=== Problem details ===
All records below must be reproduced exactly, although any pictures they contain are to be omitted.

------------------------------------

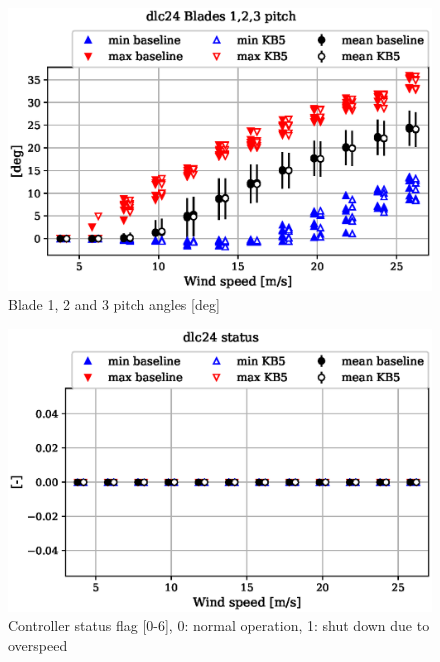 \begin{figure}[!ht]
\begin{center}
	\includegraphics[width=.85\linewidth]{figures/baseline-vs-KB6/dlc24/bearing-pitch1-angle-deg_AA0008_AA0008.eps}
\end{center}
\caption{Blade 1, 2 and 3 pitch angles [deg]}
\label{fig:baseline-vs-KB6:dlc24:pitch}
\end{figure}

\begin{figure}[!ht]
\begin{center}
	\includegraphics[width=.85\linewidth]{figures/baseline-vs-KB6/dlc24/DLL-dtu_we_controller-inpvec-22_AA0008_AA0008.eps}
\end{center}
\caption{Controller status flag [0-6], 0: normal operation, 1: shut down due to overspeed}
\label{fig:baseline-vs-KB6:dlc24:status}
\end{figure}

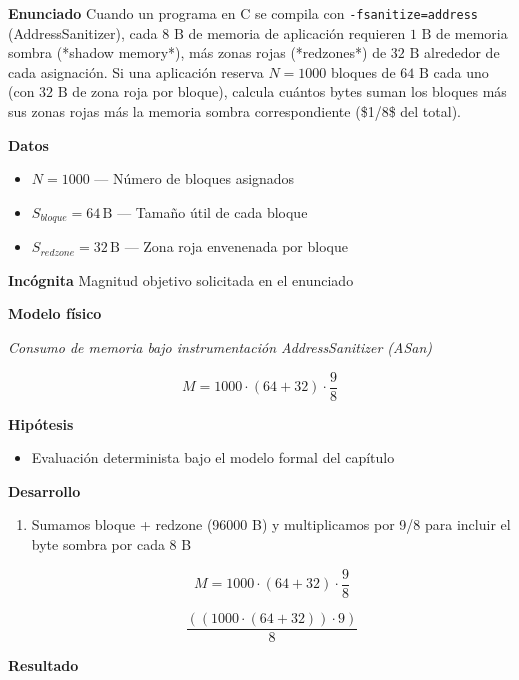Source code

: \documentclass{book}
\begin{document}
\begin{tcolorbox}[title={Problema resuelto}, studiumworked, breakable]

\noindent\textbf{Enunciado}
Cuando un programa en C se compila con \texttt{-fsanitize=address} (AddressSanitizer), cada \(8\text{ B}\) de memoria de aplicación requieren \(1\text{ B}\) de memoria sombra (*shadow memory*), más zonas rojas (*redzones*) de \(32\text{ B}\) alrededor de cada asignación. Si una aplicación reserva \(N = 1000\) bloques de \(64\text{ B}\) cada uno (con \(32\text{ B}\) de zona roja por bloque), calcula cuántos bytes suman los bloques más sus zonas rojas más la memoria sombra correspondiente (\$1/8\$ del total).

\noindent\textbf{Datos}
\begin{itemize}
\item $N = 1000$ — Número de bloques asignados
\item $S_{bloque} = 64\,\mathrm{B}$ — Tamaño útil de cada bloque
\item $S_{redzone} = 32\,\mathrm{B}$ — Zona roja envenenada por bloque
\end{itemize}

\noindent\textbf{Incógnita}
Magnitud objetivo solicitada en el enunciado

\noindent\textbf{Modelo físico}

\noindent\textit{Consumo de memoria bajo instrumentación AddressSanitizer (ASan)}

\[
M = 1000 \cdot (64 + 32) \cdot \frac{9}{8}
\]

\noindent\textbf{Hipótesis}
\begin{itemize}
\item Evaluación determinista bajo el modelo formal del capítulo
\end{itemize}

\noindent\textbf{Desarrollo}
\begin{enumerate}
\item
Sumamos bloque + redzone (96000 B) y multiplicamos por 9/8 para incluir el byte sombra por cada 8 B

\[
M = 1000 \cdot (64 + 32) \cdot \frac{9}{8}
\]

\[
\frac{\left(\left(1000\cdot \left(64+32\right)\right)\cdot 9\right)}{8}
\]
\end{enumerate}

\noindent\textbf{Resultado}


\end{tcolorbox}
\end{document}
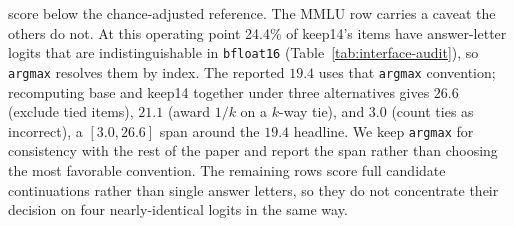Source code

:\begin{table}[t]
{score below the chance-adjusted reference.
The MMLU row carries a caveat the others do not. At this operating point 24.4\%
of keep14's items have answer-letter logits that are indistinguishable in
\texttt{bfloat16} (Table~\ref{tab:interface-audit}), so \texttt{argmax} resolves
them by index. The reported $19.4$ uses that \texttt{argmax} convention;
recomputing base and keep14 together under three alternatives gives $26.6$
(exclude tied items), $21.1$ (award $1/k$ on a $k$-way tie), and $3.0$ (count
ties as incorrect), a $[3.0, 26.6]$ span around the $19.4$ headline. We keep
\texttt{argmax} for consistency with the rest of the paper and report the span
rather than choosing the most favorable convention. The remaining rows score
full candidate continuations rather than single answer letters, so they do not
concentrate their decision on four nearly-identical logits in the same way.}
\label{tab:app-recovery}
\end{table}
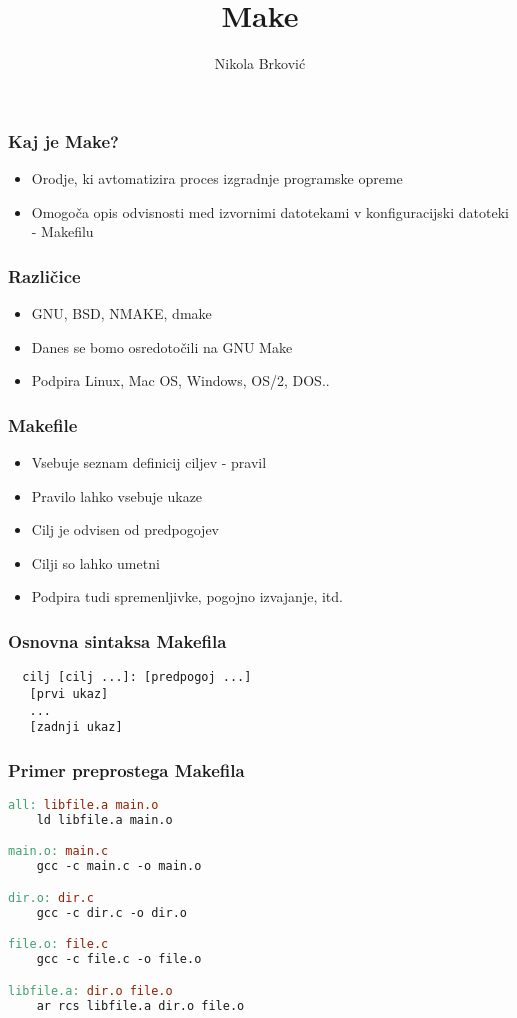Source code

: \documentclass{beamer}
\title{Make}
\author{Nikola Brković}
\begin{document}
\frame{\titlepage}

\begin{frame}
  \frametitle{Kaj je Make?}

  \begin{itemize}
  \item Orodje, ki avtomatizira proces izgradnje programske opreme
  \item Omogoča opis odvisnosti med izvornimi datotekami v
    konfiguracijski datoteki - Makefilu
  \end{itemize}
\end{frame}

\begin{frame}
  \frametitle{Različice}
  
  \begin{itemize}
  \item GNU, BSD, NMAKE, dmake
  \item Danes se bomo osredotočili na GNU Make
  \item Podpira Linux, Mac OS, Windows, OS/2, DOS..
  \end{itemize}
\end{frame}  

\begin{frame}
  \frametitle{Makefile}

  \begin{itemize}
  \item Vsebuje seznam definicij ciljev - pravil
  \item Pravilo lahko vsebuje ukaze
  \item Cilj je odvisen od predpogojev
  \item Cilji so lahko umetni
  \item Podpira tudi spremenljivke, pogojno izvajanje, itd.
  \end{itemize}
\end{frame}

\begin{frame}[fragile]
  \frametitle{Osnovna sintaksa Makefila}
  
\begin{verbatim}
  cilj [cilj ...]: [predpogoj ...]
   [prvi ukaz]
   ...
   [zadnji ukaz]
\end{verbatim}
\end{frame}

\begin{frame}[t, fragile]
  \frametitle{Primer preprostega Makefila}

\begin{lstlisting}[language=make, frame=single]
all: libfile.a main.o
	ld libfile.a main.o

main.o: main.c
	gcc -c main.c -o main.o

dir.o: dir.c
	gcc -c dir.c -o dir.o

file.o: file.c
	gcc -c file.c -o file.o

libfile.a: dir.o file.o
	ar rcs libfile.a dir.o file.o
\end{lstlisting}
\end{frame}
\end{document}
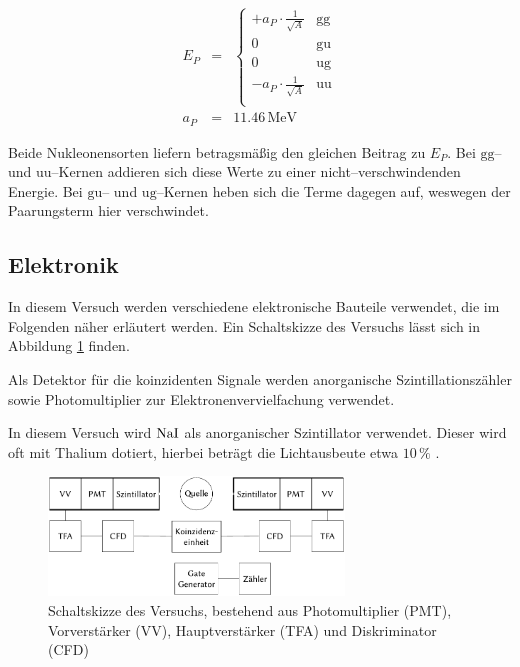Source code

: \documentclass[12pt,a4paper]{scrartcl}
\numberwithin{equation}{section} %
\begin{document}
\begin{eqnarray}
	E_P &=&
	\begin{cases}
		+ a_P\cdot \frac{1}{\sqrt{A}} & \text{gg} \\
		0 & \text{gu} \\
		0 & \text{ug} \\
		- a_P\cdot \frac{1}{\sqrt{A}} & \text{uu} \\
	\end{cases}
	\label{Paarungsterm} \\
	a_P &=& 11.46\mathrm{\,MeV}
\end{eqnarray}

\noindent
Beide Nukleonensorten liefern betragsmäßig den gleichen Beitrag zu $E_P$. Bei $\mathrm{gg}$-- und $\mathrm{uu}$--Kernen addieren sich diese Werte zu einer nicht--verschwindenden Energie. Bei $\mathrm{gu}$-- und $\mathrm{ug}$--Kernen heben sich die Terme dagegen auf, weswegen der Paarungsterm hier verschwindet.

\hypertarget{elektronik}{%
\subsection{Elektronik}\label{elektronik}}

In diesem Versuch werden verschiedene elektronische Bauteile verwendet, die im Folgenden näher erläutert werden. Ein Schaltskizze des Versuchs lässt sich in Abbildung \ref{abb:Schaltplan} finden.

Als Detektor für die koinzidenten Signale werden anorganische Szintillationszähler sowie Photomultiplier zur Elektronenvervielfachung verwendet.

In diesem Versuch wird $\ce{NaI}$ als anorganischer Szintillator verwendet. Dieser wird oft mit Thalium dotiert, hierbei beträgt die Lichtausbeute etwa $10\,\%$ \cite{EigenschaftenSzintillatoren}.

\begin{figure}[h]
	\centering
	\includegraphics[width=0.7\textwidth]{../media/B3.4/Schaltplan.pdf}
	\caption{Schaltskizze des Versuchs, bestehend aus
		Photomultiplier (PMT), Vorverstärker (VV),
		Hauptverstärker (TFA) und Diskriminator (CFD) \cite{UzK}}
	\label{abb:Schaltplan}
\end{figure}
\end{document}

------------------------------------

=== Problem solution ===
 \begin{figure}[!ht]
\begin{center}
	\includegraphics[width=.85\linewidth]{figures/baseline-vs-KB6/dlc24/bearing-pitch1-angle-deg_AA0008_AA0008.eps}
\end{center}
\caption{Blade 1, 2 and 3 pitch angles [deg]}
\label{fig:baseline-vs-KB6:dlc24:pitch}
\end{figure}

\begin{figure}[!ht]
\begin{center}
	\includegraphics[width=.85\linewidth]{figures/baseline-vs-KB6/dlc24/DLL-dtu_we_controller-inpvec-22_AA0008_AA0008.eps}
\end{center}
\caption{Controller status flag [0-6], 0: normal operation, 1: shut down due to overspeed}
\label{fig:baseline-vs-KB6:dlc24:status}
\end{figure}

Source code

: \documentclass{book}
\begin{document}
\begin{tcolorbox}[title={Problema resuelto}, studiumworked, breakable]

\noindent\textbf{Enunciado}
Cuando un programa en C se compila con \texttt{-fsanitize=address} (AddressSanitizer), cada \(8\text{ B}\) de memoria de aplicación requieren \(1\text{ B}\) de memoria sombra (*shadow memory*), más zonas rojas (*redzones*) de \(32\text{ B}\) alrededor de cada asignación. Si una aplicación reserva \(N = 1000\) bloques de \(64\text{ B}\) cada uno (con \(32\text{ B}\) de zona roja por bloque), calcula cuántos bytes suman los bloques más sus zonas rojas más la memoria sombra correspondiente (\$1/8\$ del total).

\noindent\textbf{Datos}
\begin{itemize}
\item $N = 1000$ — Número de bloques asignados
\item $S_{bloque} = 64\,\mathrm{B}$ — Tamaño útil de cada bloque
\item $S_{redzone} = 32\,\mathrm{B}$ — Zona roja envenenada por bloque
\end{itemize}

\noindent\textbf{Incógnita}
Magnitud objetivo solicitada en el enunciado

\noindent\textbf{Modelo físico}

\noindent\textit{Consumo de memoria bajo instrumentación AddressSanitizer (ASan)}

\[
M = 1000 \cdot (64 + 32) \cdot \frac{9}{8}
\]

\noindent\textbf{Hipótesis}
\begin{itemize}
\item Evaluación determinista bajo el modelo formal del capítulo
\end{itemize}

\noindent\textbf{Desarrollo}
\begin{enumerate}
\item
Sumamos bloque + redzone (96000 B) y multiplicamos por 9/8 para incluir el byte sombra por cada 8 B

\[
M = 1000 \cdot (64 + 32) \cdot \frac{9}{8}
\]

\[
\frac{\left(\left(1000\cdot \left(64+32\right)\right)\cdot 9\right)}{8}
\]
\end{enumerate}

\noindent\textbf{Resultado}


\end{tcolorbox}
\end{document}
Source code

:\begin{table}[t]
{score below the chance-adjusted reference.
The MMLU row carries a caveat the others do not. At this operating point 24.4\%
of keep14's items have answer-letter logits that are indistinguishable in
\texttt{bfloat16} (Table~\ref{tab:interface-audit}), so \texttt{argmax} resolves
them by index. The reported $19.4$ uses that \texttt{argmax} convention;
recomputing base and keep14 together under three alternatives gives $26.6$
(exclude tied items), $21.1$ (award $1/k$ on a $k$-way tie), and $3.0$ (count
ties as incorrect), a $[3.0, 26.6]$ span around the $19.4$ headline. We keep
\texttt{argmax} for consistency with the rest of the paper and report the span
rather than choosing the most favorable convention. The remaining rows score
full candidate continuations rather than single answer letters, so they do not
concentrate their decision on four nearly-identical logits in the same way.}
\label{tab:app-recovery}
\end{table}
Source code

: \documentclass{beamer}
\title{Make}
\author{Nikola Brković}
\begin{document}
\frame{\titlepage}

\begin{frame}
  \frametitle{Kaj je Make?}

  \begin{itemize}
  \item Orodje, ki avtomatizira proces izgradnje programske opreme
  \item Omogoča opis odvisnosti med izvornimi datotekami v
    konfiguracijski datoteki - Makefilu
  \end{itemize}
\end{frame}

\begin{frame}
  \frametitle{Različice}
  
  \begin{itemize}
  \item GNU, BSD, NMAKE, dmake
  \item Danes se bomo osredotočili na GNU Make
  \item Podpira Linux, Mac OS, Windows, OS/2, DOS..
  \end{itemize}
\end{frame}  

\begin{frame}
  \frametitle{Makefile}

  \begin{itemize}
  \item Vsebuje seznam definicij ciljev - pravil
  \item Pravilo lahko vsebuje ukaze
  \item Cilj je odvisen od predpogojev
  \item Cilji so lahko umetni
  \item Podpira tudi spremenljivke, pogojno izvajanje, itd.
  \end{itemize}
\end{frame}

\begin{frame}[fragile]
  \frametitle{Osnovna sintaksa Makefila}
  
\begin{verbatim}
  cilj [cilj ...]: [predpogoj ...]
   [prvi ukaz]
   ...
   [zadnji ukaz]
\end{verbatim}
\end{frame}

\begin{frame}[t, fragile]
  \frametitle{Primer preprostega Makefila}

\begin{lstlisting}[language=make, frame=single]
all: libfile.a main.o
	ld libfile.a main.o

main.o: main.c
	gcc -c main.c -o main.o

dir.o: dir.c
	gcc -c dir.c -o dir.o

file.o: file.c
	gcc -c file.c -o file.o

libfile.a: dir.o file.o
	ar rcs libfile.a dir.o file.o
\end{lstlisting}
\end{frame}
\end{document}
Source code

: \documentclass[12pt,a4paper]{scrartcl}
\numberwithin{equation}{section} %
\begin{document}
\begin{eqnarray}
	E_P &=&
	\begin{cases}
		+ a_P\cdot \frac{1}{\sqrt{A}} & \text{gg} \\
		0 & \text{gu} \\
		0 & \text{ug} \\
		- a_P\cdot \frac{1}{\sqrt{A}} & \text{uu} \\
	\end{cases}
	\label{Paarungsterm} \\
	a_P &=& 11.46\mathrm{\,MeV}
\end{eqnarray}

\noindent
Beide Nukleonensorten liefern betragsmäßig den gleichen Beitrag zu $E_P$. Bei $\mathrm{gg}$-- und $\mathrm{uu}$--Kernen addieren sich diese Werte zu einer nicht--verschwindenden Energie. Bei $\mathrm{gu}$-- und $\mathrm{ug}$--Kernen heben sich die Terme dagegen auf, weswegen der Paarungsterm hier verschwindet.

\hypertarget{elektronik}{%
\subsection{Elektronik}\label{elektronik}}

In diesem Versuch werden verschiedene elektronische Bauteile verwendet, die im Folgenden näher erläutert werden. Ein Schaltskizze des Versuchs lässt sich in Abbildung \ref{abb:Schaltplan} finden.

Als Detektor für die koinzidenten Signale werden anorganische Szintillationszähler sowie Photomultiplier zur Elektronenvervielfachung verwendet.

In diesem Versuch wird $\ce{NaI}$ als anorganischer Szintillator verwendet. Dieser wird oft mit Thalium dotiert, hierbei beträgt die Lichtausbeute etwa $10\,\%$ \cite{EigenschaftenSzintillatoren}.

\begin{figure}[h]
	\centering
	\includegraphics[width=0.7\textwidth]{../media/B3.4/Schaltplan.pdf}
	\caption{Schaltskizze des Versuchs, bestehend aus
		Photomultiplier (PMT), Vorverstärker (VV),
		Hauptverstärker (TFA) und Diskriminator (CFD) \cite{UzK}}
	\label{abb:Schaltplan}
\end{figure}
\end{document}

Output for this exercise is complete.